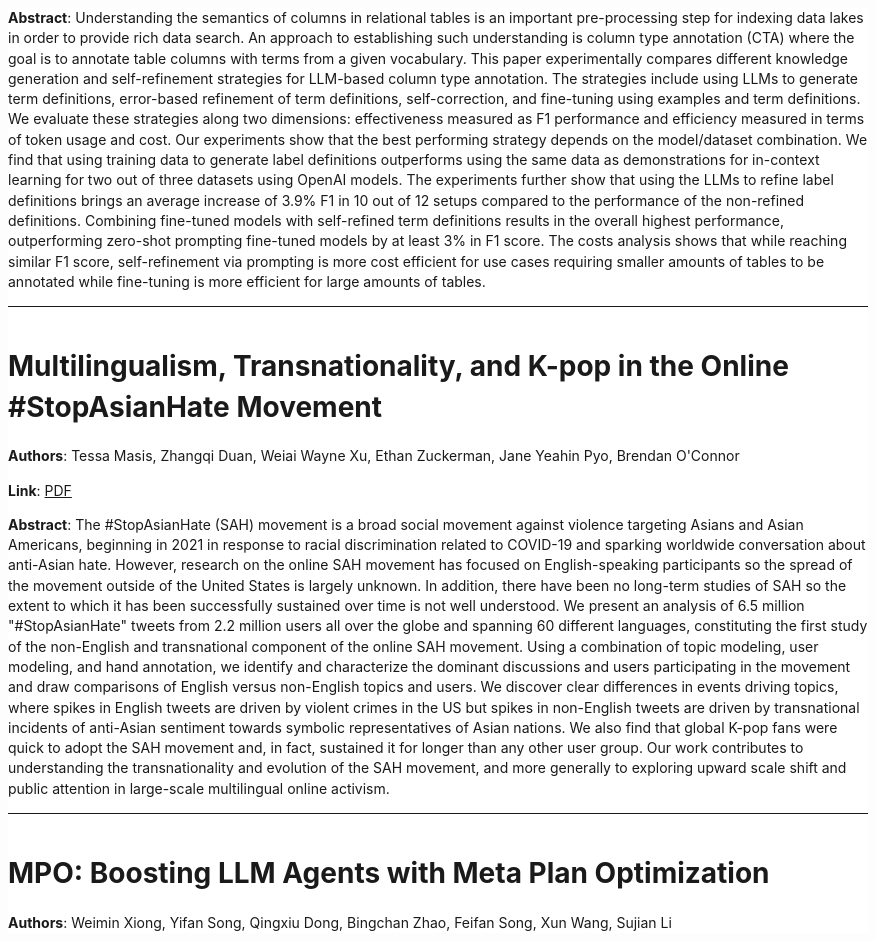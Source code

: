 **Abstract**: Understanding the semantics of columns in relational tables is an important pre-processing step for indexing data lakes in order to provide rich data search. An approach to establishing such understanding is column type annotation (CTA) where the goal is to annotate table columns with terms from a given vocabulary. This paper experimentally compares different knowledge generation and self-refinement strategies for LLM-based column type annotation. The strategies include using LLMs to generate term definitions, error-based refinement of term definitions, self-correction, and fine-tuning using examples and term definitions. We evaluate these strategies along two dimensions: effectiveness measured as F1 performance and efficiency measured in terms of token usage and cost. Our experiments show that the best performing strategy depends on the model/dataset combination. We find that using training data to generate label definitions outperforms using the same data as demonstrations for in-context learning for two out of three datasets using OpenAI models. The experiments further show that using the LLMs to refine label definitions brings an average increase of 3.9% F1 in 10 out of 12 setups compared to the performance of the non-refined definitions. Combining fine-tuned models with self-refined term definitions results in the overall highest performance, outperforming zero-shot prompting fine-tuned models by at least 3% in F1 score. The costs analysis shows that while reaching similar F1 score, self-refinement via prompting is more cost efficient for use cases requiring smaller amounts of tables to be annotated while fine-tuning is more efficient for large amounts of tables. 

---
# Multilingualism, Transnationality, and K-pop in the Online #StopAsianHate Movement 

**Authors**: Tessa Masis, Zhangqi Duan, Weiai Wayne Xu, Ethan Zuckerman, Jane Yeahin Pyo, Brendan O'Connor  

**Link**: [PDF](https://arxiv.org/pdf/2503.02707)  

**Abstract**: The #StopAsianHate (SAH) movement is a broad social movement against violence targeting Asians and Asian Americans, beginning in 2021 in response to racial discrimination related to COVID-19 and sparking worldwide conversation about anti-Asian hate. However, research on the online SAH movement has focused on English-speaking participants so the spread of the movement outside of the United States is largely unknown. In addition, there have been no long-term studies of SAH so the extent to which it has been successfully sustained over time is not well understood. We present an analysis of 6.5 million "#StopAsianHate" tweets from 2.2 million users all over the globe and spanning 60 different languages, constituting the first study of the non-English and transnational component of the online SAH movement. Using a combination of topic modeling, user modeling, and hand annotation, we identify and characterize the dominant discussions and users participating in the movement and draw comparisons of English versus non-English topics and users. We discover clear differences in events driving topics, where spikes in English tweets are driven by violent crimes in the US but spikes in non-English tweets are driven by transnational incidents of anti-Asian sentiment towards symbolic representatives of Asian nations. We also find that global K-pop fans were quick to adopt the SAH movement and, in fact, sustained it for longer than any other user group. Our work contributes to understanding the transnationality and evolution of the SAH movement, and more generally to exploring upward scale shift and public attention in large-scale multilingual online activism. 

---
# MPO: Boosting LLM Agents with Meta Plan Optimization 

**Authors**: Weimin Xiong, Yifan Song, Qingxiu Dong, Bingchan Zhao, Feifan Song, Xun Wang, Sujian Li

...

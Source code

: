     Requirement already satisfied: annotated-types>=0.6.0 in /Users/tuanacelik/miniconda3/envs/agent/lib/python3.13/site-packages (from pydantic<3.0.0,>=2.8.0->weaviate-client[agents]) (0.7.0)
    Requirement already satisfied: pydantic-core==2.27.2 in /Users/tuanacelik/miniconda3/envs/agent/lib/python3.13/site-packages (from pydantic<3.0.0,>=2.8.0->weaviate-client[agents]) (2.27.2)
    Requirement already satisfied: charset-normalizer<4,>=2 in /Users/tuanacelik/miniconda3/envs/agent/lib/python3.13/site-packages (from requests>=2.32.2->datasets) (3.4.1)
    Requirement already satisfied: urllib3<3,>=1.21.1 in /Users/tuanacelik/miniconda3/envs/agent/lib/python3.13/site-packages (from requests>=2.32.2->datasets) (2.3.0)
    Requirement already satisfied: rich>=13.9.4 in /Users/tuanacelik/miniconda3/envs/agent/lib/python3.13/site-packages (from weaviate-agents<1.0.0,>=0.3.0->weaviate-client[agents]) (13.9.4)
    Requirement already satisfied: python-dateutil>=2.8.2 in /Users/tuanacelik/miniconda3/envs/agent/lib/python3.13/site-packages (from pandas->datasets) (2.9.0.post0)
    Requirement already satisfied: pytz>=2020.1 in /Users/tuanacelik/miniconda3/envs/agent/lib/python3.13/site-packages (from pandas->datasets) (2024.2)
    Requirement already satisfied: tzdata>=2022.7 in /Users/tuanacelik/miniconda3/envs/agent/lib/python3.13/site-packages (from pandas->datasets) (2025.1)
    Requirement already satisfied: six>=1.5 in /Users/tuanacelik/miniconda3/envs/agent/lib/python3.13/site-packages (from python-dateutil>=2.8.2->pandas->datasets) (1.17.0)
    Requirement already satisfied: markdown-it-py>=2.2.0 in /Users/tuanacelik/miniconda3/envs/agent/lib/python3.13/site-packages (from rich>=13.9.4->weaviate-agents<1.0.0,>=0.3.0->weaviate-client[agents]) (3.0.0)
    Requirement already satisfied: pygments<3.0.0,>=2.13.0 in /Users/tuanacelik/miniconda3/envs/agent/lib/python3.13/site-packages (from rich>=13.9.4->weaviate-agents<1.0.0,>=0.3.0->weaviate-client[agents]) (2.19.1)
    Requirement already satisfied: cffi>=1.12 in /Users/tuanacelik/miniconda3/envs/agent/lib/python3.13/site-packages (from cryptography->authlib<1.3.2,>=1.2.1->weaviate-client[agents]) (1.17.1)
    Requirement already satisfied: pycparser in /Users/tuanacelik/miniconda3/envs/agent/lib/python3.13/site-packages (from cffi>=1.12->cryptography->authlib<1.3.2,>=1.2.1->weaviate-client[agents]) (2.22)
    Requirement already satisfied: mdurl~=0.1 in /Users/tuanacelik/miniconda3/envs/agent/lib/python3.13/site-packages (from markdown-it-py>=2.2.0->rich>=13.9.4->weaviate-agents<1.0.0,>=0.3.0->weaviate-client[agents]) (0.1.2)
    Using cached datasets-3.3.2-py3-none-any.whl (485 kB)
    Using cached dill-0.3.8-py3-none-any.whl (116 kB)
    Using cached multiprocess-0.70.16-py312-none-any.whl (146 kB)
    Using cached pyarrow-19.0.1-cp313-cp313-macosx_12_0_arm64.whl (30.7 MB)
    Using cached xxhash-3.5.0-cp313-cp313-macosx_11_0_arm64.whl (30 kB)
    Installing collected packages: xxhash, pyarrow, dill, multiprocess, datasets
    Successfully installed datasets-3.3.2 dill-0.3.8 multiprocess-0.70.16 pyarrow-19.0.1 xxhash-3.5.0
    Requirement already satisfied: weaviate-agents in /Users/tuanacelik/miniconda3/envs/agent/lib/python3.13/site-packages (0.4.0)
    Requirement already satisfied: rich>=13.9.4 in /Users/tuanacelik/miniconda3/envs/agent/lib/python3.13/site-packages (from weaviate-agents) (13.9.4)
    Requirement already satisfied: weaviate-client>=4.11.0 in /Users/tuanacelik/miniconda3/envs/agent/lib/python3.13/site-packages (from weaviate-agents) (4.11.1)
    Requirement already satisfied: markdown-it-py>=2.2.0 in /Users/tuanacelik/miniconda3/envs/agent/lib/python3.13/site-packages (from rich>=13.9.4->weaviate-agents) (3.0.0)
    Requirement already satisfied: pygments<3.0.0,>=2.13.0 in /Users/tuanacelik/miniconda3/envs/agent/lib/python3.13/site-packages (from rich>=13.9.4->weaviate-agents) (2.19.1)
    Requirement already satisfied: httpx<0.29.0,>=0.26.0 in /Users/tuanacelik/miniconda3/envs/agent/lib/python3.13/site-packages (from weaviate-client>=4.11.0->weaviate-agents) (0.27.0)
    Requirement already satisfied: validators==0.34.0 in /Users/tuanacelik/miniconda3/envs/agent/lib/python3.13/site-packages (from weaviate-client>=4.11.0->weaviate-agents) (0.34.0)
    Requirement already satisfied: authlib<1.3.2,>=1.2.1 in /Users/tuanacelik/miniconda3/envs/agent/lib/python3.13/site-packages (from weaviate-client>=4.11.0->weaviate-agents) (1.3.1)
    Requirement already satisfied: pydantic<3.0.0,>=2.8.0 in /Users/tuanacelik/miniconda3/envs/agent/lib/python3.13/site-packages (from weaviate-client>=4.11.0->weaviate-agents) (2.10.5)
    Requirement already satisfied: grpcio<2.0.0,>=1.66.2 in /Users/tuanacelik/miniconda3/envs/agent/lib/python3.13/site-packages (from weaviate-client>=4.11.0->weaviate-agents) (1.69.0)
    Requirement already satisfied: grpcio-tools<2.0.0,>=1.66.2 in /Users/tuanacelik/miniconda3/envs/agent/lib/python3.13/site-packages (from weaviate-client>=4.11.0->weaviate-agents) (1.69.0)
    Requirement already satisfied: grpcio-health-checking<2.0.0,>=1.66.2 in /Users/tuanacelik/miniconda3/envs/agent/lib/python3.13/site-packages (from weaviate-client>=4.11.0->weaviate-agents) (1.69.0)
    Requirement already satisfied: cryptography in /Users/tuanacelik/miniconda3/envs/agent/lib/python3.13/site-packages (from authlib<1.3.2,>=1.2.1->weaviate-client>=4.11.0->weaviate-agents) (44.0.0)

_EXERCISE REQUIREMENTS_: Write out, from the lines above, only those from the line with "Successfully installed datasets-3.3.2" to the line with "Requirement already satisfied: weaviate-client>=4.11.0", exactly as given, including the first and the last.

_REPLY_:
    Successfully installed datasets-3.3.2 dill-0.3.8 multiprocess-0.70.16 pyarrow-19.0.1 xxhash-3.5.0
    Requirement already satisfied: weaviate-agents in /Users/tuanacelik/miniconda3/envs/agent/lib/python3.13/site-packages (0.4.0)
    Requirement already satisfied: rich>=13.9.4 in /Users/tuanacelik/miniconda3/envs/agent/lib/python3.13/site-packages (from weaviate-agents) (13.9.4)
    Requirement already satisfied: weaviate-client>=4.11.0 in /Users/tuanacelik/miniconda3/envs/agent/lib/python3.13/site-packages (from weaviate-agents) (4.11.1)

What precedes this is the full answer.